Flint stands as a representation of the restructuring U.S. (and global) economy and the manner in which it is crushing so many of those who actually made the U.S. economy work in the first place. The auto plants that were once running 2-3 shifts, have in many cases closed or downsized, and there have not been comparable sources of employment for the workers who are now treated as useless (the polite word is "redundant").
One would think that we would hear more about this in the U.S. presidential campaign, but it seems to be drowned out by either motivational speeches; calls for experience; or near pointless quarreling — and that is only on the Democratic side!
The Republicans have nothing particularly innovative to say about the economy, and their calls for tax cuts are worn out. Yet the media has not focused on these issues as they relate to the candidates other than to mention that the economy is becoming more important for the elections. Well, there is a surprise!
The two top contenders, Sens. Obama and Clinton, have barely mentioned the crushing impact of the economy, a crushing impact that preceded the most recent collapse of the housing market and the proliferation of debt. The living standard for the average U.S. working person has been either stagnating or declining since the mid 1970s, kept afloat largely through increased credit (such as credit cards or home refinancing). For African Americans, it has been worse than the average. Given how urbanized we are as a people, we suffered disproportionately when industries, such as auto and steel, downsized, moved or closed outright (beginning in the 1970s), leaving places like devastated Flint, Mich. in their wake.
Flint, Mich. is not going to be saved by a "stimulus package" of a few hundred dollars per person. There needs to be a comprehensive plan for the city's development that will involve state and federal assistance. In other words, there will have to be a public commitment to rebuild the city and to ensure that Flint is more than a ghost town. This, however, runs against the mantra of privatization, so-called free markets, and small government that we have been bombarded with since the presidency of Ronald Reagan.

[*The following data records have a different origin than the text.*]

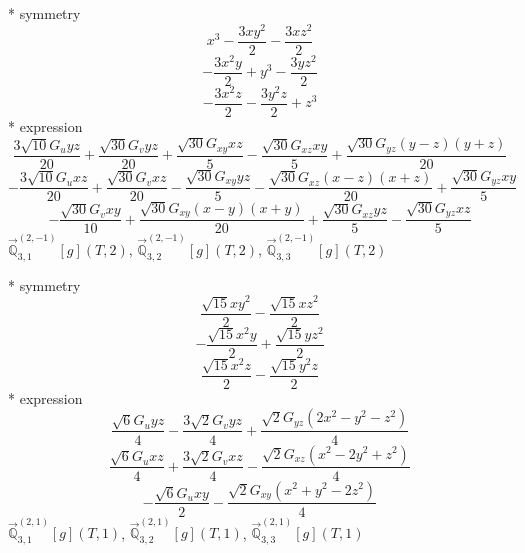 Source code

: \documentclass[fleqn,8pt]{jsarticle}
\begin{document}
\noindent\quad ** symmetry
\begin{dmath*}
x^{3} - \frac{3 x y^{2}}{2} - \frac{3 x z^{2}}{2}
\end{dmath*}
\begin{dmath*}
- \frac{3 x^{2} y}{2} + y^{3} - \frac{3 y z^{2}}{2}
\end{dmath*}
\begin{dmath*}
- \frac{3 x^{2} z}{2} - \frac{3 y^{2} z}{2} + z^{3}
\end{dmath*}
\noindent\quad ** expression
\begin{dmath*}
\frac{3 \sqrt{10} G_{u} y z}{20} + \frac{\sqrt{30} G_{v} y z}{20} + \frac{\sqrt{30} G_{xy} x z}{5} - \frac{\sqrt{30} G_{xz} x y}{5} + \frac{\sqrt{30} G_{yz} \left(y - z\right) \left(y + z\right)}{20}
\end{dmath*}
\begin{dmath*}
- \frac{3 \sqrt{10} G_{u} x z}{20} + \frac{\sqrt{30} G_{v} x z}{20} - \frac{\sqrt{30} G_{xy} y z}{5} - \frac{\sqrt{30} G_{xz} \left(x - z\right) \left(x + z\right)}{20} + \frac{\sqrt{30} G_{yz} x y}{5}
\end{dmath*}
\begin{dmath*}
- \frac{\sqrt{30} G_{v} x y}{10} + \frac{\sqrt{30} G_{xy} \left(x - y\right) \left(x + y\right)}{20} + \frac{\sqrt{30} G_{xz} y z}{5} - \frac{\sqrt{30} G_{yz} x z}{5}
\end{dmath*}
\noindent\quad $\vec{\mathbb{Q}}_{3,1}^{(2,-1)}[g](T,2)$, $\vec{\mathbb{Q}}_{3,2}^{(2,-1)}[g](T,2)$, $\vec{\mathbb{Q}}_{3,3}^{(2,-1)}[g](T,2)$

\noindent\quad ** symmetry
\begin{dmath*}
\frac{\sqrt{15} x y^{2}}{2} - \frac{\sqrt{15} x z^{2}}{2}
\end{dmath*}
\begin{dmath*}
- \frac{\sqrt{15} x^{2} y}{2} + \frac{\sqrt{15} y z^{2}}{2}
\end{dmath*}
\begin{dmath*}
\frac{\sqrt{15} x^{2} z}{2} - \frac{\sqrt{15} y^{2} z}{2}
\end{dmath*}
\noindent\quad ** expression
\begin{dmath*}
\frac{\sqrt{6} G_{u} y z}{4} - \frac{3 \sqrt{2} G_{v} y z}{4} + \frac{\sqrt{2} G_{yz} \left(2 x^{2} - y^{2} - z^{2}\right)}{4}
\end{dmath*}
\begin{dmath*}
\frac{\sqrt{6} G_{u} x z}{4} + \frac{3 \sqrt{2} G_{v} x z}{4} - \frac{\sqrt{2} G_{xz} \left(x^{2} - 2 y^{2} + z^{2}\right)}{4}
\end{dmath*}
\begin{dmath*}
- \frac{\sqrt{6} G_{u} x y}{2} - \frac{\sqrt{2} G_{xy} \left(x^{2} + y^{2} - 2 z^{2}\right)}{4}
\end{dmath*}
\noindent\quad $\vec{\mathbb{Q}}_{3,1}^{(2,1)}[g](T,1)$, $\vec{\mathbb{Q}}_{3,2}^{(2,1)}[g](T,1)$, $\vec{\mathbb{Q}}_{3,3}^{(2,1)}[g](T,1)$
\end{document}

A discussion of Flint, Mich. needs to happen during this campaign. There needs to be a discussion about the Flints around the country and the fact that a changing economy has a personal, human impact. Driving through Flint, all of the stats came together for me: this country is polarizing wealth, with the rich living in their guarded and gated communities, sending their children to private schools and living well. As for the rest of us, well, we are on the road to Flint, whether we are aware of it or not.
Bill Fletcher, Jr. is a Senior Scholar with the Institute for Policy Studies and is the immediate past president of TransAfrica Forum.